(TASK PROMPT):
From the listing below, set down exactly each line beginning with the one containing "예를 들어, 완제품은" and ending with the last.

(MATERIAL FOR THIS TASK):
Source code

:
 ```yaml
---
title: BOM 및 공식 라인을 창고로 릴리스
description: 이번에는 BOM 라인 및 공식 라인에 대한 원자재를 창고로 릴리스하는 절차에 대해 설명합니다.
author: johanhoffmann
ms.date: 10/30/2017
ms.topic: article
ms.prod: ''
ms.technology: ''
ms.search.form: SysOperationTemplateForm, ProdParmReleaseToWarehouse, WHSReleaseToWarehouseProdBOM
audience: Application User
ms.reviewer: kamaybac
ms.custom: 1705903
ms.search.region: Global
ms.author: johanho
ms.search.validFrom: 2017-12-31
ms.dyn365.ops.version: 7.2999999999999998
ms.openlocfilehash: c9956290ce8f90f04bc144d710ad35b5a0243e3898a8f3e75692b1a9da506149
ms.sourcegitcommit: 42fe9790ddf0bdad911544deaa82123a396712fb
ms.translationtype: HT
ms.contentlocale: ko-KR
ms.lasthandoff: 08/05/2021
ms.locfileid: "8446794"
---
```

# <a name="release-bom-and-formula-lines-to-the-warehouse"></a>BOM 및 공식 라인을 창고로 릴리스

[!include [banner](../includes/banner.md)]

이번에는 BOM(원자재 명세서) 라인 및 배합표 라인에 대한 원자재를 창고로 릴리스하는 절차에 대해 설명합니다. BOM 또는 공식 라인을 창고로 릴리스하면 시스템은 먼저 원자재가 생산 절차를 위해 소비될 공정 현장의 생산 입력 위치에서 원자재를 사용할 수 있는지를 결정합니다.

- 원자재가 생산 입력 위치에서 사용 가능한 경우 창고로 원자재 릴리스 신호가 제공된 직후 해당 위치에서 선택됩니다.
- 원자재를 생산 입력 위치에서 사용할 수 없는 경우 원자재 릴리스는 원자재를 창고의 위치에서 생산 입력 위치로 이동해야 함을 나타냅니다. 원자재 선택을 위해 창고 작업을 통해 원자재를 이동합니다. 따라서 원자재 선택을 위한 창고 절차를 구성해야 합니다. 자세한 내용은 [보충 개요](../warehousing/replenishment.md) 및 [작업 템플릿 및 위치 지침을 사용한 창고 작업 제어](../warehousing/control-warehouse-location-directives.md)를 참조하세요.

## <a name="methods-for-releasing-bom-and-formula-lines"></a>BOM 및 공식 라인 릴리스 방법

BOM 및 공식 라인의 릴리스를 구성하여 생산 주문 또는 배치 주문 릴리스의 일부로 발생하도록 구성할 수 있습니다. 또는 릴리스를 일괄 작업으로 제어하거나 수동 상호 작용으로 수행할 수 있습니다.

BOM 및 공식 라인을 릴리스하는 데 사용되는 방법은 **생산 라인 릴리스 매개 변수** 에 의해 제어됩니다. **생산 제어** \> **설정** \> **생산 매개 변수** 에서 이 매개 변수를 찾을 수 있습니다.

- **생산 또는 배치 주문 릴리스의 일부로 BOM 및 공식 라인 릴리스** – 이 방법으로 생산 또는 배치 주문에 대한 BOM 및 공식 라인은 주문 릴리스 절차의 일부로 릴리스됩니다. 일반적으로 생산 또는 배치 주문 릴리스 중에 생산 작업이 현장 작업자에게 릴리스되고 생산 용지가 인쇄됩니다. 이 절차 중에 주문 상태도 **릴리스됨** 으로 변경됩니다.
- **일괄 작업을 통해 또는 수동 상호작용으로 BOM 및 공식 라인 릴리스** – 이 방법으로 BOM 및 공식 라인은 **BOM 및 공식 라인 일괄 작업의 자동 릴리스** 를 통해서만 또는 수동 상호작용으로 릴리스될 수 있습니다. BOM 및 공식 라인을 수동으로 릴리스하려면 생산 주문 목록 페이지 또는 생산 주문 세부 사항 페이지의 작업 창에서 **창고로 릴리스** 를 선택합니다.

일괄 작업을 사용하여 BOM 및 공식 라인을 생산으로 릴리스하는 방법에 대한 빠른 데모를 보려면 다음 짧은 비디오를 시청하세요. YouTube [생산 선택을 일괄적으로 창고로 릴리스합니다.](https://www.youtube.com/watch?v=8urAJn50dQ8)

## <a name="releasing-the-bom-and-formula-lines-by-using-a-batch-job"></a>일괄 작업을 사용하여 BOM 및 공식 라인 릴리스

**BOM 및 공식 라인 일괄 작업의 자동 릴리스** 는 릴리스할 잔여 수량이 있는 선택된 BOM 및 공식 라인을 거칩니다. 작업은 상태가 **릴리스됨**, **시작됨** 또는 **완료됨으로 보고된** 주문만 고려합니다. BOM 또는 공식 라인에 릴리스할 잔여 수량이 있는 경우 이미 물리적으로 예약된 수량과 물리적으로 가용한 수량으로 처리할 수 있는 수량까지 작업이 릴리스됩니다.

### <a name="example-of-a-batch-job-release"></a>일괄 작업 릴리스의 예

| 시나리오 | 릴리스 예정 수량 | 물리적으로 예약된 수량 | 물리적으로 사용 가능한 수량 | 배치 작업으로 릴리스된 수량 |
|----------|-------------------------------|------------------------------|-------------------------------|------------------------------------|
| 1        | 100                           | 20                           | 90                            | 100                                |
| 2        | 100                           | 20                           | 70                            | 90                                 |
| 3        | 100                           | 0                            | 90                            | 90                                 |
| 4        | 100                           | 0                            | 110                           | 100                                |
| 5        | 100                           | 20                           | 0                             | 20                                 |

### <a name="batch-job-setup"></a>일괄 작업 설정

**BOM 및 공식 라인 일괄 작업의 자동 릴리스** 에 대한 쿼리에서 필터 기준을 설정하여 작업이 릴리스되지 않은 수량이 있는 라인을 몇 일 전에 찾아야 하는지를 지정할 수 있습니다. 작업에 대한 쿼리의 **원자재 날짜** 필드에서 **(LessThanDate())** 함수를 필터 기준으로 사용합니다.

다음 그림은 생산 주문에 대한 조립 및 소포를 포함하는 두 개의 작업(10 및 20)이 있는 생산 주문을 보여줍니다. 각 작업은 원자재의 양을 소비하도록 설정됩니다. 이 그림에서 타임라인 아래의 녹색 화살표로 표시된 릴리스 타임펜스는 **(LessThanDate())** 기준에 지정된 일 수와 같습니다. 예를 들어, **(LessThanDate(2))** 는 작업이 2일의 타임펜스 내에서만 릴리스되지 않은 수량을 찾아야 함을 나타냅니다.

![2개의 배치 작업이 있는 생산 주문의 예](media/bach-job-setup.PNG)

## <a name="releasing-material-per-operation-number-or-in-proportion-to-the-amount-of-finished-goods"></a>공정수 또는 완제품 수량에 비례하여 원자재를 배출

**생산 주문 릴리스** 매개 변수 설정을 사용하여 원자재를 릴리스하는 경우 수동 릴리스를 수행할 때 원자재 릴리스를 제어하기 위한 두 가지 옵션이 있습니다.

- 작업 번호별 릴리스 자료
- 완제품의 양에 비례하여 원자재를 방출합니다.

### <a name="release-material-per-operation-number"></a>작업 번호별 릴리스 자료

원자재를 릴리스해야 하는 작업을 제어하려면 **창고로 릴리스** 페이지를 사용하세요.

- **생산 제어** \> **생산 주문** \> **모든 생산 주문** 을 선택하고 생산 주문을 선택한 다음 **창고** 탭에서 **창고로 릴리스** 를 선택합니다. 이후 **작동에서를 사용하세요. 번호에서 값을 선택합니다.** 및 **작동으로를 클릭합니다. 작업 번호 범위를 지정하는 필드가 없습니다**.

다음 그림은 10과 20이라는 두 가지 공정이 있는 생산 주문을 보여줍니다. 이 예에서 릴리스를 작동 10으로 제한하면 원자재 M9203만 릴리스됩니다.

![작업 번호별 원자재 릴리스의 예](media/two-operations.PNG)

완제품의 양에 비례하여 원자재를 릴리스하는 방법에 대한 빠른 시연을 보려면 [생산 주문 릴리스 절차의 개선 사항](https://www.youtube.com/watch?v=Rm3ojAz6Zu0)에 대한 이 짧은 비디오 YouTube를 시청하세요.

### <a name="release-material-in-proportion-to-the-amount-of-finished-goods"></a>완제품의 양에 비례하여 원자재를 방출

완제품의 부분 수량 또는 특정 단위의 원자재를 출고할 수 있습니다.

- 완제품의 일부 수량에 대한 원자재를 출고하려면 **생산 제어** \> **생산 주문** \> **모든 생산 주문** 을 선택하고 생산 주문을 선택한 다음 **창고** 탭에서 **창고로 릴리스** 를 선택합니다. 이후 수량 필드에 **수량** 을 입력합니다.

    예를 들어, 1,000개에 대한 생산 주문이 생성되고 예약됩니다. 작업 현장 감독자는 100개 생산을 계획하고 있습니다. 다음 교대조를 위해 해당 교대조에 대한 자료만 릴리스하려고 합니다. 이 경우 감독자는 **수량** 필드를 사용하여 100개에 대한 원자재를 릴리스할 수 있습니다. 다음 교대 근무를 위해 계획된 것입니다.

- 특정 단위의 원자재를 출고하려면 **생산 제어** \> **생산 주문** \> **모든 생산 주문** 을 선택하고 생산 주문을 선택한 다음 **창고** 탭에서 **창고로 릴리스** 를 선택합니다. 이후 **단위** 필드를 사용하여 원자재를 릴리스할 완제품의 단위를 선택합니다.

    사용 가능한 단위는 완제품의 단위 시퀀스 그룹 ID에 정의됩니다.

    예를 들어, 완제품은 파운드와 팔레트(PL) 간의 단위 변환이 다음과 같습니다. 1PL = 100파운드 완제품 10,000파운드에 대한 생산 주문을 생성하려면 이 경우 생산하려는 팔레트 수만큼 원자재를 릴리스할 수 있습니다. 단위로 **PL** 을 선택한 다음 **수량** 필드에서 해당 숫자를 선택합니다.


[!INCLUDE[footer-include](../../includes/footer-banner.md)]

(REPLY):
    예를 들어, 완제품은 파운드와 팔레트(PL) 간의 단위 변환이 다음과 같습니다. 1PL = 100파운드 완제품 10,000파운드에 대한 생산 주문을 생성하려면 이 경우 생산하려는 팔레트 수만큼 원자재를 릴리스할 수 있습니다. 단위로 **PL** 을 선택한 다음 **수량** 필드에서 해당 숫자를 선택합니다.


[!INCLUDE[footer-include](../../includes/footer-banner.md)]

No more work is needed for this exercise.